#### WHAT IS REQUIRED:
Look in the material below for the line holding "请参阅将表数据持久化到RowStore磁盘存储。<br/>". Set it down exactly, with each later line up to and including the line holding "在每个条目中：<br/>".

#### RECORDS FOR PROCESSING:
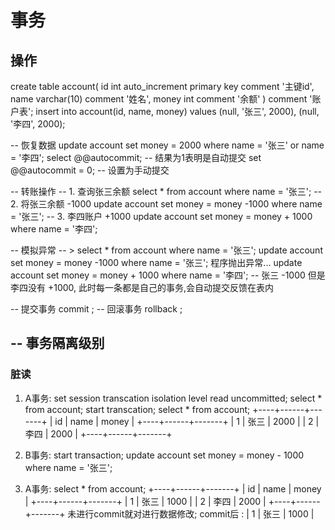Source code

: # 事务
## 操作
create table account(
    id int auto_increment primary key comment '主键id',
    name varchar(10) comment '姓名',
    money int comment '余额'
) comment '账户表';
insert into account(id, name, money) values
    (null, '张三', 2000), (null, '李四', 2000);

-- 恢复数据
update account set money = 2000 where name = '张三' or name = '李四';
select @@autocommit; -- 结果为1表明是自动提交
set @@autocommit = 0; -- 设置为手动提交

-- 转账操作
-- 1. 查询张三余额
select * from account where name = '张三';
-- 2. 将张三余额 -1000
update account set money = money -1000 where name = '张三';
-- 3. 李四账户 +1000
update account set money =  money + 1000 where name = '李四';

-- 模拟异常 -- >
select * from account where name = '张三';
update account set money = money -1000 where name = '张三';
程序抛出异常...
update account set money =  money + 1000 where name = '李四';
-- 张三 -1000 但是李四没有 +1000, 此时每一条都是自己的事务,会自动提交反馈在表内

-- 提交事务
commit ;
-- 回滚事务
rollback ;

## -- 事务隔离级别
### 脏读
1. A事务:
set session transcation isolation level read uncommitted;
select * from account;
start transcation;
select * from account;
+----+------+-------+
| id | name | money |
+----+------+-------+
|  1 | 张三 |  2000 |
|  2 | 李四 |  2000 |
+----+------+-------+

2. B事务:
start transaction;
update account set money = money - 1000 where name = '张三';

3. A事务:
select * from account;
+----+------+-------+
| id | name | money |
+----+------+-------+
|  1 | 张三 |  1000 |
|  2 | 李四 |  2000 |
+----+------+-------+
未进行commit就对进行数据修改;
commit后 : |  1 | 张三 |  1000 | 
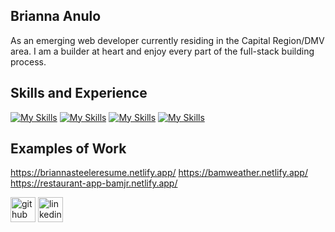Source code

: ## Brianna Anulo

As an emerging web developer currently residing in the Capital Region/DMV area. I am a builder at heart and enjoy every part of the full-stack building process.   

## Skills and Experience
[![My Skills](https://skillicons.dev/icons?i=react&perline=1)](https://skillicons.dev)
[![My Skills](https://skillicons.dev/icons?i=js&perline=1)](https://skillicons.dev)
[![My Skills](https://skillicons.dev/icons?i=css&perline=1)](https://skillicons.dev)
[![My Skills](https://skillicons.dev/icons?i=html&perline=1)](https://skillicons.dev)


## Examples of Work
https://briannasteeleresume.netlify.app/
https://bamweather.netlify.app/ <br/>
https://restaurant-app-bamjr.netlify.app/

[<img src='https://cdn.jsdelivr.net/npm/simple-icons@3.0.1/icons/github.svg' alt='github' height='40'>](https://github.com/bristeele99)  [<img src='https://cdn.jsdelivr.net/npm/simple-icons@3.0.1/icons/linkedin.svg' alt='linkedin' height='40'>](https://www.linkedin.com/in/bristeele99/)  



  
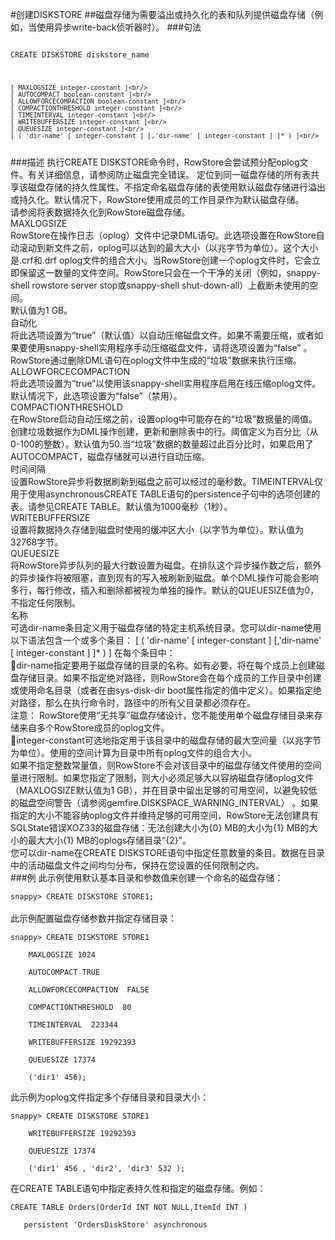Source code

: #创建DISKSTORE
##磁盘存储为需要溢出或持久化的表和队列提供磁盘存储（例如，当使用异步write-back侦听器时）。
###句法

<code>
CREATE DISKSTORE diskstore_name<br/>

    [ MAXLOGSIZE integer-constant ]<br/>
    [ AUTOCOMPACT boolean-constant ]<br/>
    [ ALLOWFORCECOMPACTION boolean-constant ]<br/>
    [ COMPACTIONTHRESHOLD integer-constant ]<br/>
    [ TIMEINTERVAL integer-constant ]<br/>
    [ WRITEBUFFERSIZE integer-constant ]<br/>
    [ QUEUESIZE integer-constant ]<br/>
    [ ( 'dir-name' [ integer-constant ] [,'dir-name' [ integer-constant ] ]* ) ]<br/>
</code>
###描述
执行CREATE DISKSTORE命令时，RowStore会尝试预分配oplog文件。有关详细信息，请参阅防止磁盘完全错误。
定位到同一磁盘存储的所有表共享该磁盘存储的持久性属性。不指定命名磁盘存储的表使用默认磁盘存储进行溢出或持久化。默认情况下，RowStore使用成员的工作目录作为默认磁盘存储。<br/>
请参阅将表数据持久化到RowStore磁盘存储。<br/>
MAXLOGSIZE<br/>
RowStore在操作日志（oplog）文件中记录DML语句。此选项设置在RowStore自动滚动到新文件之前，oplog可以达到的最大大小（以兆字节为单位）。这个大小是.crf和.drf oplog文件的组合大小。当RowStore创建一个oplog文件时，它会立即保留这一数量的文件空间。RowStore只会在一个干净的关闭（例如，snappy-shell rowstore server stop或snappy-shell shut-down-all）上截断未使用的空间。<br/>
默认值为1 GB。<br/>
自动化<br/>
将此选项设置为“true”（默认值）以自动压缩磁盘文件。如果不需要压缩，或者如果要使用snappy-shell实用程序手动压缩磁盘文件，请将选项设置为“false” 。<br/>
RowStore通过删除DML语句在oplog文件中生成的“垃圾”数据来执行压缩。<br/>
ALLOWFORCECOMPACTION<br/>
将此选项设置为“true”以使用该snappy-shell实用程序启用在线压缩oplog文件。默认情况下，此选项设置为“false”（禁用）。<br/>
COMPACTIONTHRESHOLD<br/>
在RowStore启动自动压缩之前，设置oplog中可能存在的“垃圾”数据量的阈值。创建垃圾数据作为DML操作创建，更新和删除表中的行。阈值定义为百分比（从0-100的整数）。默认值为50.当“垃圾”数据的数量超过此百分比时，如果启用了AUTOCOMPACT，磁盘存储就可以进行自动压缩。<br/>
时间间隔<br/>
设置RowStore异步将数据刷新到磁盘之前可以经过的毫秒数。TIMEINTERVAL仅用于使用asynchronousCREATE TABLE语句的persistence子句中的选项创建的表。请参见CREATE TABLE。默认值为1000毫秒（1秒）。<br/>
WRITEBUFFERSIZE<br/>
设置将数据持久存储到磁盘时使用的缓冲区大小（以字节为单位）。默认值为32768字节。<br/>
QUEUESIZE<br/>
将RowStore异步队列的最大行数设置为磁盘。在排队这个异步操作数之后，额外的异步操作将被阻塞，直到现有的写入被刷新到磁盘。单个DML操作可能会影响多行，每行修改，插入和删除都被视为单独的操作。默认的QUEUESIZE值为0，不指定任何限制。<br/>
名称<br/>
可选dir-name条目定义用于磁盘存储的特定主机系统目录。您可以dir-name使用以下语法包含一个或多个条目：
[ ( 'dir-name' [ integer-constant ] [,'dir-name' [ integer-constant ] ]* ) ]
在每个条目中：<br/>
dir-name指定要用于磁盘存储的目录的名称。如有必要，将在每个成员上创建磁盘存储目录。如果不指定绝对路径，则RowStore会在每个成员的工作目录中创建或使用命名目录（或者在由sys-disk-dir boot属性指定的值中定义）。如果指定绝对路径，那么在执行命令时，路径中的所有父目录都必须存在。<br/>
注意： RowStore使用“无共享”磁盘存储设计，您不能使用单个磁盘存储目录来存储来自多个RowStore成员的oplog文件。<br/>
integer-constant可选地指定用于该目录中的磁盘存储的最大空间量（以兆字节为单位）。使用的空间计算为目录中所有oplog文件的组合大小。<br/>
如果不指定整数常量值，则RowStore不会对该目录中的磁盘存储文件使用的空间量进行限制。如果您指定了限制，则大小必须足够大以容纳磁盘存储oplog文件（MAXLOGSIZE默认值为1 GB），并在目录中留出足够的可用空间，以避免较低的磁盘空间警告（请参阅gemfire.DISKSPACE_WARNING_INTERVAL） 。如果指定的大小不能容纳oplog文件并维持足够的可用空间，RowStore无法创建具有SQLState错误XOZ33的磁盘存储：无法创建大小为{0} MB的大小为{1} MB的大小的最大大小{1} MB的oplogs存储目录“{2}”。<br/>
您可以dir-name在CREATE DISKSTORE语句中指定任意数量的条目。数据在目录中的活动磁盘文件之间均匀分布，保持在您设置的任何限制之内。<br/>
###例
此示例使用默认基本目录和参数值来创建一个命名的磁盘存储：<br/>
<code>
snappy> CREATE DISKSTORE STORE1;
</code>
<br/>
此示例配置磁盘存储参数并指定存储目录：<br/>
<code>
snappy> CREATE DISKSTORE STORE1 <br/>
    MAXLOGSIZE 1024 <br/>
    AUTOCOMPACT TRUE<br/>
    ALLOWFORCECOMPACTION  FALSE <br/>
    COMPACTIONTHRESHOLD  80<br/>
    TIMEINTERVAL  223344<br/>
    WRITEBUFFERSIZE 19292393<br/>
    QUEUESIZE 17374<br/>
    ('dir1' 456);<br/>
</code>
此示例为oplog文件指定多个存储目录和目录大小：<br/>
<code>
snappy> CREATE DISKSTORE STORE1 <br/>
    WRITEBUFFERSIZE 19292393<br/>
    QUEUESIZE 17374<br/>
    ('dir1' 456 , 'dir2', 'dir3' 532 );<br/>
</code>
在CREATE TABLE语句中指定表持久性和指定的磁盘存储。例如：<br/>
<code>
CREATE TABLE Orders(OrderId INT NOT NULL,ItemId INT ) <br/>
   persistent 'OrdersDiskStore' asynchronous<br/>
</code>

#### SOLUTION FOR THIS EXERCISE:
请参阅将表数据持久化到RowStore磁盘存储。<br/>
MAXLOGSIZE<br/>
RowStore在操作日志（oplog）文件中记录DML语句。此选项设置在RowStore自动滚动到新文件之前，oplog可以达到的最大大小（以兆字节为单位）。这个大小是.crf和.drf oplog文件的组合大小。当RowStore创建一个oplog文件时，它会立即保留这一数量的文件空间。RowStore只会在一个干净的关闭（例如，snappy-shell rowstore server stop或snappy-shell shut-down-all）上截断未使用的空间。<br/>
默认值为1 GB。<br/>
自动化<br/>
将此选项设置为“true”（默认值）以自动压缩磁盘文件。如果不需要压缩，或者如果要使用snappy-shell实用程序手动压缩磁盘文件，请将选项设置为“false” 。<br/>
RowStore通过删除DML语句在oplog文件中生成的“垃圾”数据来执行压缩。<br/>
ALLOWFORCECOMPACTION<br/>
将此选项设置为“true”以使用该snappy-shell实用程序启用在线压缩oplog文件。默认情况下，此选项设置为“false”（禁用）。<br/>
COMPACTIONTHRESHOLD<br/>
在RowStore启动自动压缩之前，设置oplog中可能存在的“垃圾”数据量的阈值。创建垃圾数据作为DML操作创建，更新和删除表中的行。阈值定义为百分比（从0-100的整数）。默认值为50.当“垃圾”数据的数量超过此百分比时，如果启用了AUTOCOMPACT，磁盘存储就可以进行自动压缩。<br/>
时间间隔<br/>
设置RowStore异步将数据刷新到磁盘之前可以经过的毫秒数。TIMEINTERVAL仅用于使用asynchronousCREATE TABLE语句的persistence子句中的选项创建的表。请参见CREATE TABLE。默认值为1000毫秒（1秒）。<br/>
WRITEBUFFERSIZE<br/>
设置将数据持久存储到磁盘时使用的缓冲区大小（以字节为单位）。默认值为32768字节。<br/>
QUEUESIZE<br/>
将RowStore异步队列的最大行数设置为磁盘。在排队这个异步操作数之后，额外的异步操作将被阻塞，直到现有的写入被刷新到磁盘。单个DML操作可能会影响多行，每行修改，插入和删除都被视为单独的操作。默认的QUEUESIZE值为0，不指定任何限制。<br/>
名称<br/>
可选dir-name条目定义用于磁盘存储的特定主机系统目录。您可以dir-name使用以下语法包含一个或多个条目：
[ ( 'dir-name' [ integer-constant ] [,'dir-name' [ integer-constant ] ]* ) ]
在每个条目中：<br/>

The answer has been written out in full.